“天人合一”新解(1)

“天人合一”是中国哲学史上的一个非常重要的命题。中外治中国哲学史的学者,哪一个也回避不开。但是,对这个命题的理解、解释和阐述,却相当分歧。学者间理解的深度和广度、理解的角度,也不尽相同。这是很自然的,几乎没有哪一个哲学史上的命题的解释是完全一致的。

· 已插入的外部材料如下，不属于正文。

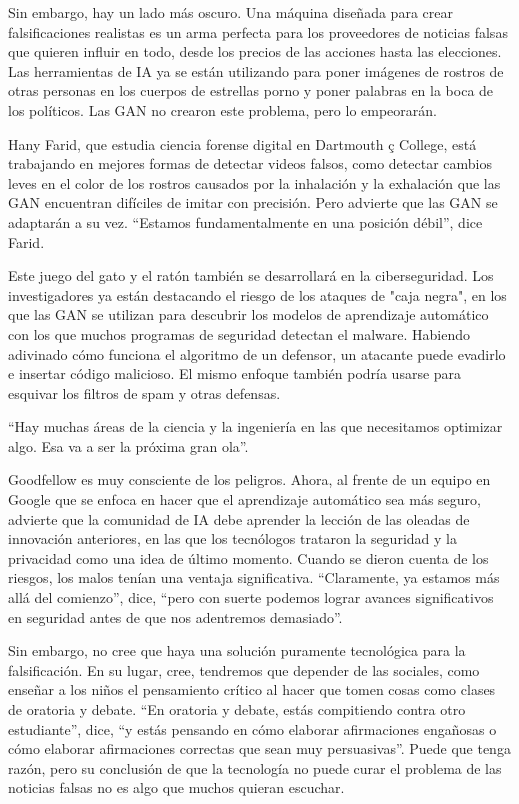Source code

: \documentclass[a4paper]{article}
\begin{document}
Sin embargo, hay un lado más oscuro. Una máquina diseñada para crear falsificaciones realistas 
es un arma perfecta para los proveedores de noticias falsas que quieren influir en todo, desde 
los precios de las acciones hasta las elecciones. Las herramientas de IA ya se están utilizando 
para poner imágenes de rostros de otras personas en los cuerpos de estrellas porno y poner 
palabras en la boca de los políticos. Las GAN no crearon este problema, pero lo empeorarán.
 
Hany Farid, que estudia ciencia forense digital en Dartmouth ç College, está trabajando en 
mejores formas de detectar videos  falsos, como detectar cambios leves en el color de los 
rostros  causados por la inhalación y la exhalación que las GAN encuentran difíciles de imitar 
con precisión. Pero advierte que las GAN se  adaptarán a su vez. ``Estamos fundamentalmente en 
una posición  débil'', dice Farid.


Este juego del gato y el ratón también se desarrollará en la ciberseguridad. Los investigadores 
ya están destacando el riesgo de los ataques de "caja negra", en los que las GAN se utilizan 
para descubrir los modelos de aprendizaje automático con los que muchos programas de seguridad 
detectan el malware. Habiendo adivinado cómo funciona el algoritmo de un defensor, un atacante 
puede evadirlo e insertar código malicioso. El mismo enfoque también podría usarse para esquivar 
los filtros de spam y otras defensas.

``Hay muchas áreas de la ciencia y la ingeniería en las que necesitamos optimizar algo. Esa va 
a ser la próxima gran ola''.

Goodfellow es muy consciente de los peligros. Ahora, al frente de un equipo en Google que se 
enfoca en hacer que el aprendizaje automático sea más seguro, advierte que la comunidad de IA 
debe aprender la lección de las oleadas de innovación anteriores, en las que los tecnólogos 
trataron la seguridad y la privacidad como una idea de último momento. Cuando se dieron cuenta 
de los riesgos, los malos tenían una ventaja significativa. ``Claramente, ya estamos más allá 
del comienzo'', dice, ``pero con suerte podemos lograr avances significativos en seguridad antes 
de que nos adentremos demasiado''.

Sin embargo, no cree que haya una solución puramente tecnológica para la falsificación. En su 
lugar, cree, tendremos que depender de las sociales, como enseñar a los niños el pensamiento 
crítico al hacer que tomen cosas como clases de oratoria y debate. ``En oratoria y debate, estás 
compitiendo contra otro estudiante'', dice, ``y estás pensando en cómo elaborar afirmaciones 
engañosas o cómo elaborar afirmaciones correctas que sean muy persuasivas''. Puede que tenga 
razón, pero su conclusión de que la tecnología no puede curar el problema de las noticias falsas 
no es algo que muchos quieran escuchar.
\end{document}
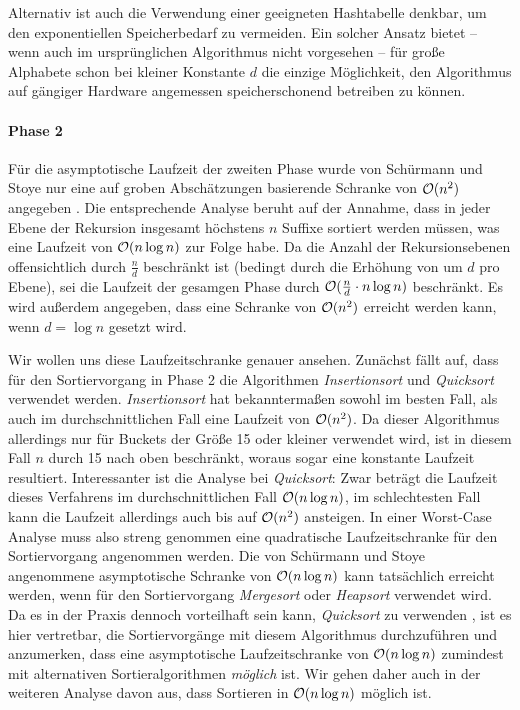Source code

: Alternativ ist auch die Verwendung einer geeigneten Hashtabelle denkbar, um den exponentiellen Speicherbedarf zu vermeiden. Ein solcher Ansatz bietet -- wenn auch im ursprünglichen Algorithmus nicht vorgesehen -- für große Alphabete schon bei kleiner Konstante \(d\) die einzige Möglichkeit, den Algorithmus auf gängiger Hardware angemessen speicherschonend betreiben zu können.
\paragraph*{Phase 2}
Für die asymptotische Laufzeit der zweiten Phase wurde von Schürmann und Stoye nur eine auf groben Abschätzungen basierende Schranke von \(\mathcal{O}(n^2)\) angegeben \cite[Kapitel~3.2]{saca:2}. Die entsprechende Analyse beruht auf der Annahme, dass in jeder Ebene der Rekursion insgesamt höchstens \(n\) Suffixe sortiert werden müssen, was eine Laufzeit von \(\mathcal{O}(n \log n)\) zur Folge habe. Da die Anzahl der Rekursionsebenen offensichtlich durch \(\frac n d\) beschränkt ist (bedingt durch die Erhöhung von \offset um \(d\) pro Ebene), sei die Laufzeit der gesamgen Phase durch \(\mathcal{O}(\frac n d \cdot n \log n)\) beschränkt. Es wird außerdem angegeben, dass eine Schranke von \(\mathcal{O}(n^2)\) erreicht werden kann, wenn \(d = \log n\) gesetzt wird.\par\smallskip
Wir wollen uns diese Laufzeitschranke genauer ansehen. Zunächst fällt auf, dass für den Sortiervorgang in Phase 2 die Algorithmen \emph{Insertionsort} und \emph{Quicksort} verwendet werden. \emph{Insertionsort} hat bekanntermaßen sowohl im besten Fall, als auch im durchschnittlichen Fall eine Laufzeit von \(\mathcal{O}(n^2)\). Da dieser Algorithmus allerdings nur für Buckets der Größe 15 oder kleiner verwendet wird, ist in diesem Fall \(n\) durch 15 nach oben beschränkt, woraus sogar eine konstante Laufzeit resultiert. Interessanter ist die Analyse bei \emph{Quicksort}: Zwar beträgt die Laufzeit dieses Verfahrens im durchschnittlichen Fall \(\mathcal{O}(n \log n)\), im schlechtesten Fall kann die Laufzeit allerdings auch bis auf \(\mathcal{O}(n^2)\) ansteigen. In einer Worst-Case Analyse muss also streng genommen eine quadratische Laufzeitschranke für den Sortiervorgang angenommen werden. Die von Schürmann und Stoye angenommene asymptotische Schranke von \(\mathcal{O}(n \log n)\) kann tatsächlich erreicht werden, wenn für den Sortiervorgang \emph{Mergesort} oder \emph{Heapsort} verwendet wird. Da es in der Praxis dennoch vorteilhaft sein kann, \emph{Quicksort} zu verwenden \cite[Tabelle~1]{quicksort}, ist es hier vertretbar, die Sortiervorgänge mit diesem Algorithmus durchzuführen und anzumerken, dass eine asymptotische Laufzeitschranke von \(\mathcal{O}(n \log n)\) zumindest mit alternativen Sortieralgorithmen \emph{möglich} ist. Wir gehen daher auch in der weiteren Analyse davon aus, dass Sortieren in \(\mathcal{O}(n \log n)\) möglich ist.\par

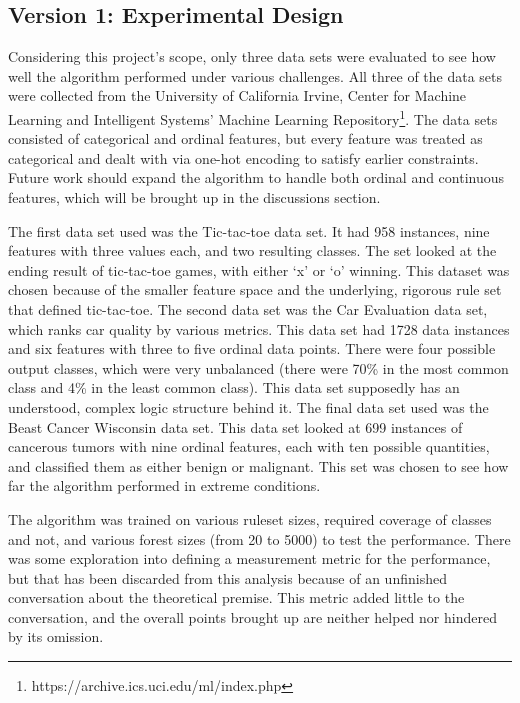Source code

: \documentclass[11pt]{article}
\begin{document}
\subsection{Version 1: Experimental Design}
Considering this project's scope, only three data sets were evaluated to see how well the algorithm performed under various challenges. All three of the data sets were collected from the University of California Irvine, Center for Machine Learning and Intelligent Systems' Machine Learning Repository\footnote{https://archive.ics.uci.edu/ml/index.php}. The data sets consisted of categorical and ordinal features, but every feature was treated as categorical and dealt with via one-hot encoding to satisfy earlier constraints. Future work should expand the algorithm to handle both ordinal and continuous features, which will be brought up in the discussions section.

The first data set used was the Tic-tac-toe data set. It had 958 instances, nine features with three values each, and two resulting classes. The set looked at the ending result of tic-tac-toe games, with either `x' or `o' winning. This dataset was chosen because of the smaller feature space and the underlying, rigorous rule set that defined tic-tac-toe. The second data set was the Car Evaluation data set, which ranks car quality by various metrics. This data set had 1728 data instances and six features with three to five ordinal data points. There were four possible output classes, which were very unbalanced (there were 70\% in the most common class and 4\% in the least common class). This data set supposedly has an understood, complex logic structure behind it. The final data set used was the Beast Cancer Wisconsin data set. This data set looked at 699 instances of cancerous tumors with nine ordinal features, each with ten possible quantities, and classified them as either benign or malignant. This set was chosen to see how far the algorithm performed in extreme conditions.

The algorithm was trained on various ruleset sizes, required coverage of classes and not, and various forest sizes (from 20 to 5000) to test the performance. There was some exploration into defining a measurement metric for the performance, but that has been discarded from this analysis because of an unfinished conversation about the theoretical premise. This metric added little to the conversation, and the overall points brought up are neither helped nor hindered by its omission.
\end{document}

我在下面先简略地谈一谈这个命题的来源,然后介绍一下几个有影响的学者对这个命题的解释,最后提出我自己的看法,也可以说是“新解”吧。对于哲学,其中也包括中国哲学,我即使不是一个完全的门外汉,最多也只能说是一个站在哲学门外向里面望了几眼的好奇者。但是,天底下的事情往往有非常奇怪的,真正的内行“司空见惯浑无事”,对一些最常谈的问题习以为常,熟视无睹,而外行人则怀着一种难免幼稚但却淳朴无所蔽的新鲜的感觉,看出一些门道来。这个现象在心理学上很容易解释,在人类生活和科学研究中,并不稀见。我希望,我就是这样的外行人。

我先介绍一下这个命题的来源和含义。

什么叫“天人合一”呢?“人”,容易解释,就是我们这一些芸芸众生的凡人。“天”,却有点困难,因为“天”字本身含义就有点模糊。在中国古代哲学家笔下,天有时候似乎指的是一个有意志的上帝。这一点非常稀见。有时候似乎指的是物质的天,与地相对。有时候似乎指的是有智力有意志的自然。我没有哲学家精细的头脑,我把“天”简化为大家都能理解的大自然。我相信这八九不离十,离开真理不会有十万八千里。这对说明问题也比较方便。中国古代的许多大哲学家,使用“天”这个字,自己往往也有矛盾,甚至前后抵触。这一点学哲学史的人恐怕都是知道的,用不着细说。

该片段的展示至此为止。